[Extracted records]
◇ ◇ ◇ ◇ ◇

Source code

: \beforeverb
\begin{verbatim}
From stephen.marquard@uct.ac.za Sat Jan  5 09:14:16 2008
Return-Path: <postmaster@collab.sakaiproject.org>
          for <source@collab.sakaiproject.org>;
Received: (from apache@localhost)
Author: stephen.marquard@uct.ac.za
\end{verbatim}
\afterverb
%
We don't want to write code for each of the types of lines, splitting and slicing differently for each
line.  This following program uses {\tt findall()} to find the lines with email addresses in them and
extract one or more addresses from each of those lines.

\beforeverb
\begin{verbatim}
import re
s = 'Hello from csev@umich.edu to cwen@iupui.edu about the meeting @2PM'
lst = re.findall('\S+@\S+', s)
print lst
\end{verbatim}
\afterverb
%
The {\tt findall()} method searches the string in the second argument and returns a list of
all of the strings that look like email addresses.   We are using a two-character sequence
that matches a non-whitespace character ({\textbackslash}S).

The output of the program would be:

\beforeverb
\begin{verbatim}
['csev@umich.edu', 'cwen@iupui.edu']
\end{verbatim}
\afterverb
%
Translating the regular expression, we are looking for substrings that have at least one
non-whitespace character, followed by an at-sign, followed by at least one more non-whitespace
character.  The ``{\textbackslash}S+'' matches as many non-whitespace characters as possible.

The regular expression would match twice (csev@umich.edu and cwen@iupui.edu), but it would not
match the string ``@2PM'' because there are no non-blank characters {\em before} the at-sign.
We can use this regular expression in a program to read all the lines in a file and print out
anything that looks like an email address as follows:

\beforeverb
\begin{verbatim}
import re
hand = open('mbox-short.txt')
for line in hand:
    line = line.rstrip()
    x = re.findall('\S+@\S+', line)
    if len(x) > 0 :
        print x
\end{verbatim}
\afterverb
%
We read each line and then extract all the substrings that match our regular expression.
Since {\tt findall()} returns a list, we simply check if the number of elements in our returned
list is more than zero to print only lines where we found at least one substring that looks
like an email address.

◇ ◇ ◇ ◇ ◇

What is required:
Take the line that contains "match the string" and each line after it through the end of the records, and repeat them all exactly. Nothing else.

Response for this exercise:
match the string ``@2PM'' because there are no non-blank characters {\em before} the at-sign.
We can use this regular expression in a program to read all the lines in a file and print out
anything that looks like an email address as follows:

\beforeverb
\begin{verbatim}
import re
hand = open('mbox-short.txt')
for line in hand:
    line = line.rstrip()
    x = re.findall('\S+@\S+', line)
    if len(x) > 0 :
        print x
\end{verbatim}
\afterverb
%
We read each line and then extract all the substrings that match our regular expression.
Since {\tt findall()} returns a list, we simply check if the number of elements in our returned
list is more than zero to print only lines where we found at least one substring that looks
like an email address.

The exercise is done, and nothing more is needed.